TRY IT: Pull every line of the entries that has the word "tissue".

[Records drawn from a dataset]
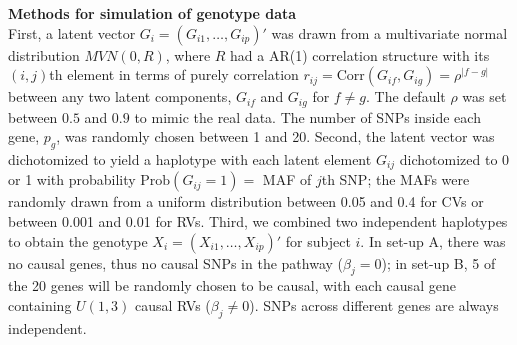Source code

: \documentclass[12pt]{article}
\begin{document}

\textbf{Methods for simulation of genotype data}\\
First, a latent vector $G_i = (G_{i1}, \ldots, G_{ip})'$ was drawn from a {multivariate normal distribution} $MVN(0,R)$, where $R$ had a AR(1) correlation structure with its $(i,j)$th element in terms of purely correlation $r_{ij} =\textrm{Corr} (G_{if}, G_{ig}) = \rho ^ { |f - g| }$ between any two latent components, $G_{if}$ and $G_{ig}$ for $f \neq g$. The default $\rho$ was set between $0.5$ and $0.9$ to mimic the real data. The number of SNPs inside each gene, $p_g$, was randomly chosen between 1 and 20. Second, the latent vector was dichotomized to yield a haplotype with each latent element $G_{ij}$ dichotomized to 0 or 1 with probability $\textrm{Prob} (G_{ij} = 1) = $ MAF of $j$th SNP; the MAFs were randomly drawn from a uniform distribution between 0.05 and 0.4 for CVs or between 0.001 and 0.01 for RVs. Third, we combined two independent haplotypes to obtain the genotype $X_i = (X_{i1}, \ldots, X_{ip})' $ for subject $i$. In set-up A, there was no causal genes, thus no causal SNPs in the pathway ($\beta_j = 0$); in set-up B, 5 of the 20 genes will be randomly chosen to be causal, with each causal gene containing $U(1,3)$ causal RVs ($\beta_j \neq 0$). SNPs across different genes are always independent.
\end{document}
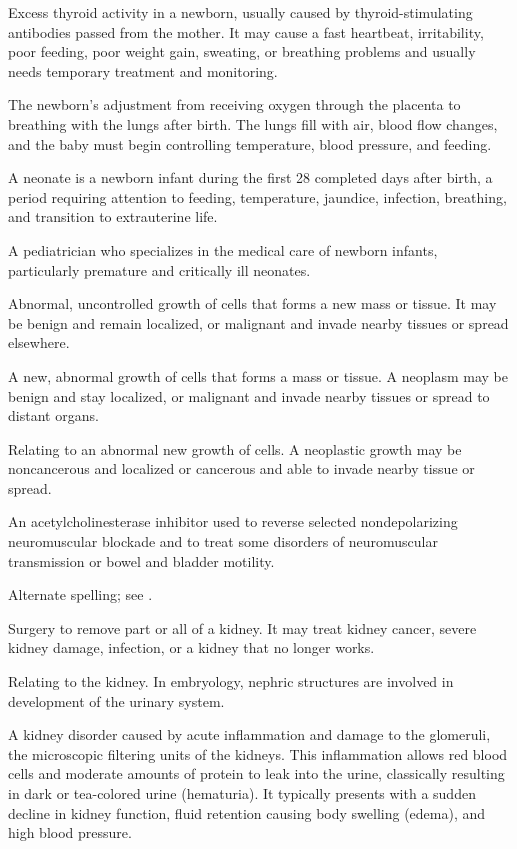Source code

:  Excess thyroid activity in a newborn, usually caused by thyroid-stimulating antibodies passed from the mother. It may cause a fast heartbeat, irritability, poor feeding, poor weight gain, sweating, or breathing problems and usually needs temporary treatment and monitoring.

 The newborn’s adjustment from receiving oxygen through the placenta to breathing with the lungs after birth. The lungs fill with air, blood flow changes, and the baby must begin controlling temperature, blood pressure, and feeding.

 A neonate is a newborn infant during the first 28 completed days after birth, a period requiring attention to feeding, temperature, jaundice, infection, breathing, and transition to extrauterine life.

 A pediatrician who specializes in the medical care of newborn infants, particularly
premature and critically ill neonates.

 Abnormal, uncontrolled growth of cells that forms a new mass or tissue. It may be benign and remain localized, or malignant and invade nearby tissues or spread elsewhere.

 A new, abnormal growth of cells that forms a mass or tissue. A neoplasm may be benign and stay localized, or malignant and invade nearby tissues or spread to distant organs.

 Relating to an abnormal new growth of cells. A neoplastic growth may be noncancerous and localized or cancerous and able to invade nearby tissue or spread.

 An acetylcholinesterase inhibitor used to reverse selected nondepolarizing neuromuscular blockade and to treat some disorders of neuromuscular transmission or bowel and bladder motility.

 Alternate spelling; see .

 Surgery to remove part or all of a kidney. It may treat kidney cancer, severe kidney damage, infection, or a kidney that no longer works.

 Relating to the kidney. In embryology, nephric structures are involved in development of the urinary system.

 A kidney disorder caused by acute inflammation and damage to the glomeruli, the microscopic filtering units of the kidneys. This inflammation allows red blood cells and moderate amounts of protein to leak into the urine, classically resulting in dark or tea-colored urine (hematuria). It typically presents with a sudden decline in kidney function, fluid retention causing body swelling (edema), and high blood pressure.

SOLUTION FOR THIS EXERCISE:
 Abnormal, uncontrolled growth of cells that forms a new mass or tissue. It may be benign and remain localized, or malignant and invade nearby tissues or spread elsewhere.
 A new, abnormal growth of cells that forms a mass or tissue. A neoplasm may be benign and stay localized, or malignant and invade nearby tissues or spread to distant organs.
 Relating to an abnormal new growth of cells. A neoplastic growth may be noncancerous and localized or cancerous and able to invade nearby tissue or spread.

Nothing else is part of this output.